Your assignment: Of the entries that follow, how many lines hold the word "codes"? Reply with the number only.

(Source texts of formatted documents)
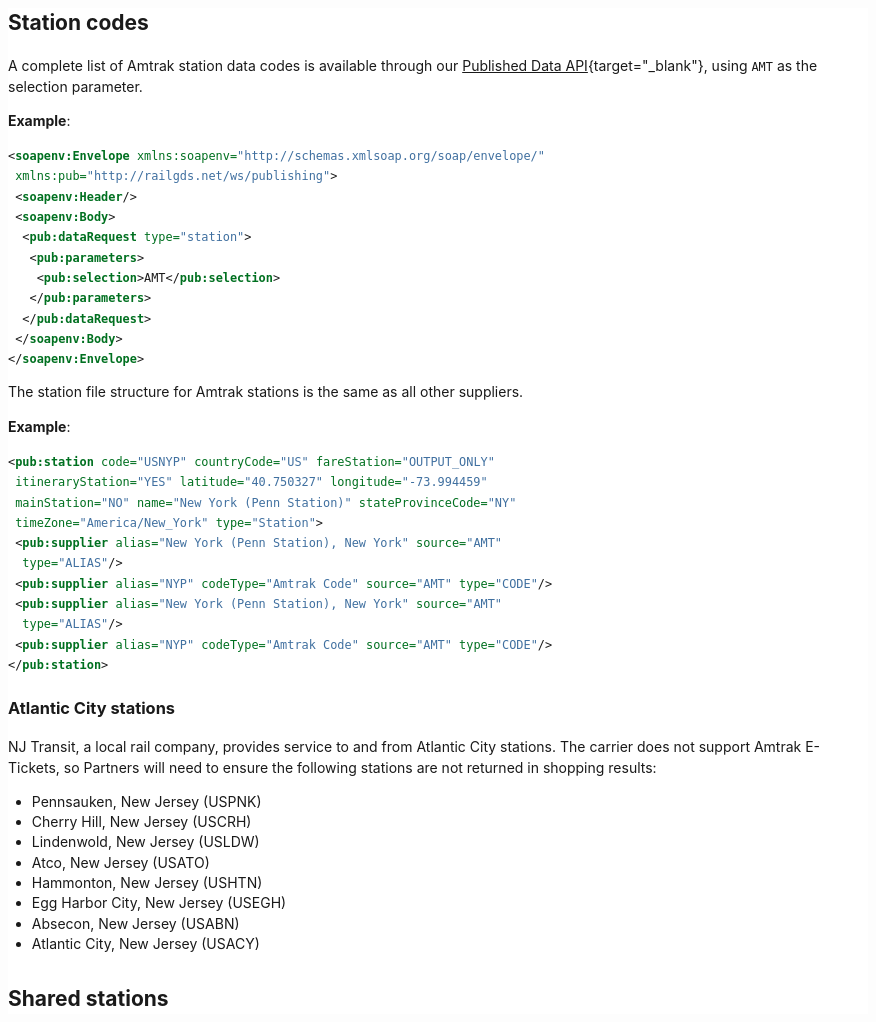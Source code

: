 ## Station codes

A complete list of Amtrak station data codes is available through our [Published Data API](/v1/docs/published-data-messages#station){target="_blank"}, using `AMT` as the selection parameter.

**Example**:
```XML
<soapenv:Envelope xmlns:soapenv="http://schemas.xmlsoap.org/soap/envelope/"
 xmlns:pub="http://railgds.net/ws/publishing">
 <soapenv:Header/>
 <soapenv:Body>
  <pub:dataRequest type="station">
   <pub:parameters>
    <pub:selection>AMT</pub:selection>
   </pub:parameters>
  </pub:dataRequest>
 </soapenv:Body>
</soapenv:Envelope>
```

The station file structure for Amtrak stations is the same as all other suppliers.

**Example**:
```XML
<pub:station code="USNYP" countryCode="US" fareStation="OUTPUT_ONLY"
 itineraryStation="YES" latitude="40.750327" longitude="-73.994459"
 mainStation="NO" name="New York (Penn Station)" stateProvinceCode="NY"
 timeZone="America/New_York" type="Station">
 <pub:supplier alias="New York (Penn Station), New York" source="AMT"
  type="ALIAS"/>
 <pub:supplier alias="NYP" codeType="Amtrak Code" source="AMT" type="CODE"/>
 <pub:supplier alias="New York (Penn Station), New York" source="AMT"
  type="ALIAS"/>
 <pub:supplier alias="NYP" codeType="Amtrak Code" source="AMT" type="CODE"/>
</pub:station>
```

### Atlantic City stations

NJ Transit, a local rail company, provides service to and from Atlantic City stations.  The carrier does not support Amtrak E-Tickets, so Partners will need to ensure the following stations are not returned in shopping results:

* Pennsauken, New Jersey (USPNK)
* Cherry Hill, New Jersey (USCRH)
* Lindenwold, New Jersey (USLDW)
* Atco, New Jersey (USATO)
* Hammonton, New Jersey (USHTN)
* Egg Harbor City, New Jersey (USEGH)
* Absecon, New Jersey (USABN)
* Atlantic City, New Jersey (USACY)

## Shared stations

---

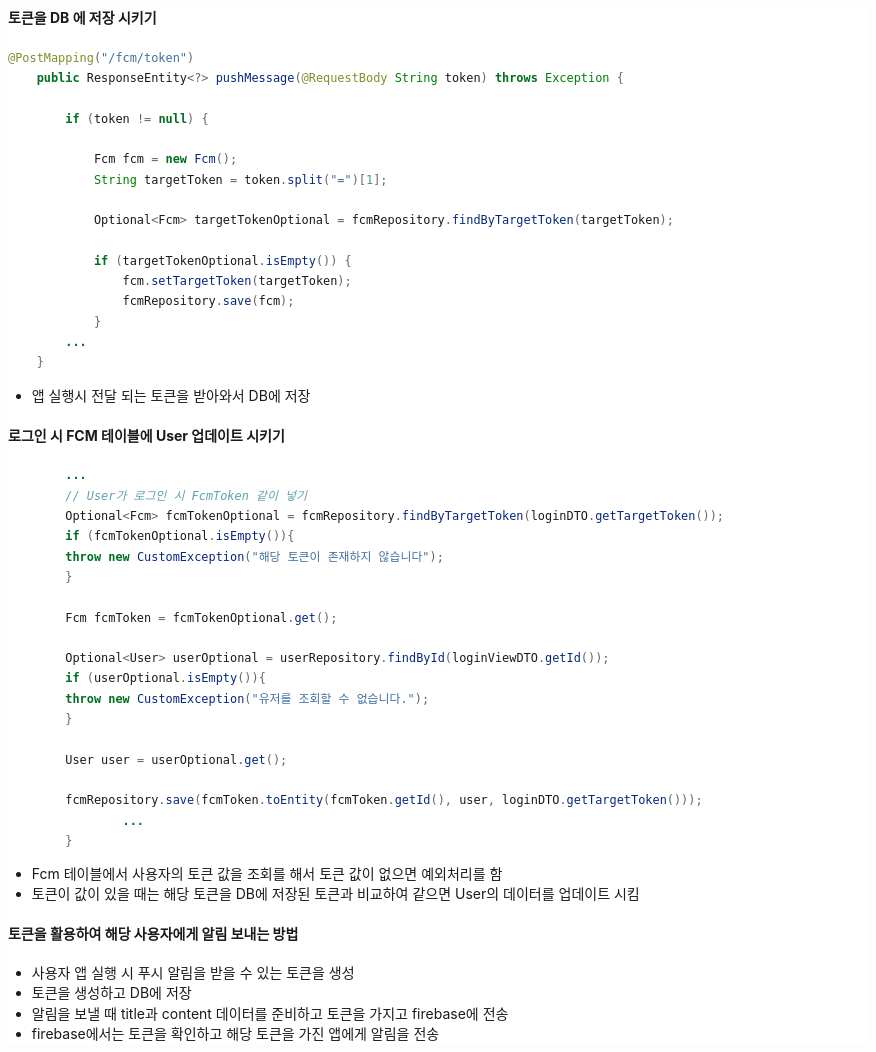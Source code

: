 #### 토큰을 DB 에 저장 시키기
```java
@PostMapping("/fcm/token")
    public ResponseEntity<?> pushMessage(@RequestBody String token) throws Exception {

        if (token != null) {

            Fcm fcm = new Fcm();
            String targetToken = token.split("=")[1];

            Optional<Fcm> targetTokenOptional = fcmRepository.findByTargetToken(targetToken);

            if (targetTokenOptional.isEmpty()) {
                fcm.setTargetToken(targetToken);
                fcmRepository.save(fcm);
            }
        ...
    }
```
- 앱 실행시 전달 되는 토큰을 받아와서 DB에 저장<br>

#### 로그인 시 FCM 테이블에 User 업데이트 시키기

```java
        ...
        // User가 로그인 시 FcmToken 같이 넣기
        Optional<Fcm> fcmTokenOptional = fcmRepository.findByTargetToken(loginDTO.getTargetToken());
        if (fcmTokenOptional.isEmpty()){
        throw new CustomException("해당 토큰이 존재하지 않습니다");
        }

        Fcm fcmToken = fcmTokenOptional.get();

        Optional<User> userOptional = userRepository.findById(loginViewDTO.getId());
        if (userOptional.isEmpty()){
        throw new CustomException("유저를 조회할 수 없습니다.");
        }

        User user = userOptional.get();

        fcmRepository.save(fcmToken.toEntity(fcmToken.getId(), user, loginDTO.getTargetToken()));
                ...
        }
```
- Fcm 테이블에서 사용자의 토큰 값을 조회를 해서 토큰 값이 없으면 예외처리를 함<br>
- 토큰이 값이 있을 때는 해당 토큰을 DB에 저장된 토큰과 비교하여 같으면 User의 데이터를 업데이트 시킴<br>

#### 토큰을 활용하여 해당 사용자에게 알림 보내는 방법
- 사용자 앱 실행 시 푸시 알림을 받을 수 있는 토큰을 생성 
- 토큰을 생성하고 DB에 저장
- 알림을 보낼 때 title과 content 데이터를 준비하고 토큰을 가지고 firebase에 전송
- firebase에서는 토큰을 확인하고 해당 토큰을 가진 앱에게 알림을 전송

Task result: 2